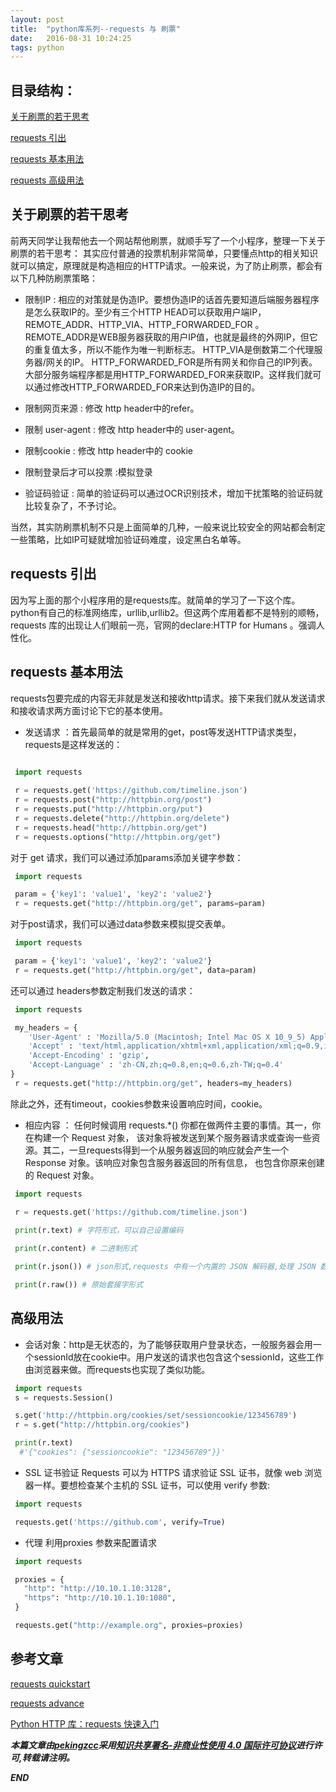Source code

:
 ```yaml
---
layout: post
title:  "python库系列--requests 与 刷票"
date:   2016-08-31 10:24:25
tags: python
---
```


## 目录结构：

[关于刷票的若干思考 ](#A)

[requests 引出 ](#B)

[requests 基本用法](#C)

[requests 高级用法](#D)





<a name="A"></a>

## 关于刷票的若干思考

前两天同学让我帮他去一个网站帮他刷票，就顺手写了一个小程序，整理一下关于刷票的若干思考：
其实应付普通的投票机制非常简单，只要懂点http的相关知识就可以搞定，原理就是构造相应的HTTP请求。一般来说，为了防止刷票，都会有以下几种防刷票策略：
 
 - 限制IP : 相应的对策就是伪造IP。要想伪造IP的话首先要知道后端服务器程序是怎么获取IP的。至少有三个HTTP HEAD可以获取用户端IP，REMOTE_ADDR、HTTP_VIA、HTTP_FORWARDED_FOR 。REMOTE_ADDR是WEB服务器获取的用户IP值，也就是最终的外网IP，但它的重复值太多，所以不能作为唯一判断标志。 HTTP_VIA是倒数第二个代理服务器/网关的IP。 HTTP_FORWARDED_FOR是所有网关和你自己的IP列表。大部分服务端程序都是用HTTP_FORWARDED_FOR来获取IP。这样我们就可以通过修改HTTP_FORWARDED_FOR来达到伪造IP的目的。

 - 限制网页来源 : 修改 http header中的refer。

 - 限制 user-agent : 修改 http header中的 user-agent。

 - 限制cookie : 修改 http header中的 cookie

 - 限制登录后才可以投票 :模拟登录

 - 验证码验证 : 简单的验证码可以通过OCR识别技术，增加干扰策略的验证码就比较复杂了，不予讨论。

当然，其实防刷票机制不只是上面简单的几种，一般来说比较安全的网站都会制定一些策略，比如IP可疑就增加验证码难度，设定黑白名单等。


<a name="B"></a>

## requests 引出

因为写上面的那个小程序用的是requests库。就简单的学习了一下这个库。
python有自己的标准网络库，urllib,urllib2。但这两个库用着都不是特别的顺畅，requests 库的出现让人们眼前一亮，官网的declare:HTTP for Humans 。强调人性化。


<a name="C"></a>

## requests 基本用法

requests包要完成的内容无非就是发送和接收http请求。接下来我们就从发送请求和接收请求两方面讨论下它的基本使用。

 - 发送请求 ：首先最简单的就是常用的get，post等发送HTTP请求类型，requests是这样发送的：

```python
 
 import requests

 r = requests.get('https://github.com/timeline.json')
 r = requests.post("http://httpbin.org/post")
 r = requests.put("http://httpbin.org/put")
 r = requests.delete("http://httpbin.org/delete")
 r = requests.head("http://httpbin.org/get")
 r = requests.options("http://httpbin.org/get")

```

 对于 get 请求，我们可以通过添加params添加关键字参数：

```python
 import requests

 param = {'key1': 'value1', 'key2': 'value2'}
 r = requests.get("http://httpbin.org/get", params=param)

```

 对于post请求，我们可以通过data参数来模拟提交表单。

```python
 import requests

 param = {'key1': 'value1', 'key2': 'value2'}
 r = requests.get("http://httpbin.org/get", data=param)

```

 还可以通过 headers参数定制我们发送的请求：

```python
 import requests

 my_headers = {
    'User-Agent' : 'Mozilla/5.0 (Macintosh; Intel Mac OS X 10_9_5) AppleWebKit/537.36 (KHTML, like Gecko) Chrome/48.0.2564.116 Safari/537.36',
    'Accept' : 'text/html,application/xhtml+xml,application/xml;q=0.9,image/webp,*/*;q=0.8',
    'Accept-Encoding' : 'gzip',
    'Accept-Language' : 'zh-CN,zh;q=0.8,en;q=0.6,zh-TW;q=0.4'
}
 r = requests.get("http://httpbin.org/get", headers=my_headers)

```

 除此之外，还有timeout，cookies参数来设置响应时间，cookie。

 - 相应内容 ： 任何时候调用 requests.*() 你都在做两件主要的事情。其一，你在构建一个 Request 对象， 该对象将被发送到某个服务器请求或查询一些资源。其二，一旦requests得到一个从服务器返回的响应就会产生一个 Response 对象。该响应对象包含服务器返回的所有信息， 也包含你原来创建的 Request 对象。
 
```python
 import requests

 r = requests.get('https://github.com/timeline.json')
 
 print(r.text) # 字符形式，可以自己设置编码

 print(r.content) # 二进制形式

 print(r.json()) # json形式,requests 中有一个内置的 JSON 解码器,处理 JSON 数据。

 print(r.raw()) # 原始套接字形式
```


<a name="D"></a>

## 高级用法

 - 会话对象：http是无状态的，为了能够获取用户登录状态，一般服务器会用一个sessionId放在cookie中。用户发送的请求也包含这个sessionId，这些工作由浏览器来做。而requests也实现了类似功能。

```python
 import requests
 s = requests.Session()

 s.get('http://httpbin.org/cookies/set/sessioncookie/123456789')
 r = s.get("http://httpbin.org/cookies")

 print(r.text)
  #'{"cookies": {"sessioncookie": "123456789"}}'

```

 - SSL 证书验证
 Requests 可以为 HTTPS 请求验证 SSL 证书，就像 web 浏览器一样。要想检查某个主机的 SSL 证书，可以使用 verify 参数:

```python
 import requests

 requests.get('https://github.com', verify=True)

```

 - 代理 
 利用proxies 参数来配置请求 

```python
 import requests

 proxies = {
   "http": "http://10.10.1.10:3128",
   "https": "http://10.10.1.10:1080",
 }

 requests.get("http://example.org", proxies=proxies)

```



## 参考文章

[requests quickstart](http://docs.python-requests.org/zh_CN/latest/user/quickstart.html)

[requests advance ](http://docs.python-requests.org/zh_CN/latest/user/advanced.html)

[Python HTTP 库：requests 快速入门](http://liam0205.me/2016/02/27/The-requests-library-in-Python/)


***本篇文章由[pekingzcc](https://zhangchenchen.github.io/)采用[知识共享署名-非商业性使用 4.0 国际许可协议](https://creativecommons.org/licenses/by-nc-sa/4.0/)进行许可,转载请注明。***


 ***END***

**********

§ Work item: Set apart and copy each line of the records that holds the word "text".

§ Answer for this exercise:
    'Accept' : 'text/html,application/xhtml+xml,application/xml;q=0.9,image/webp,*/*;q=0.8',
 print(r.text) # 字符形式，可以自己设置编码
 print(r.text)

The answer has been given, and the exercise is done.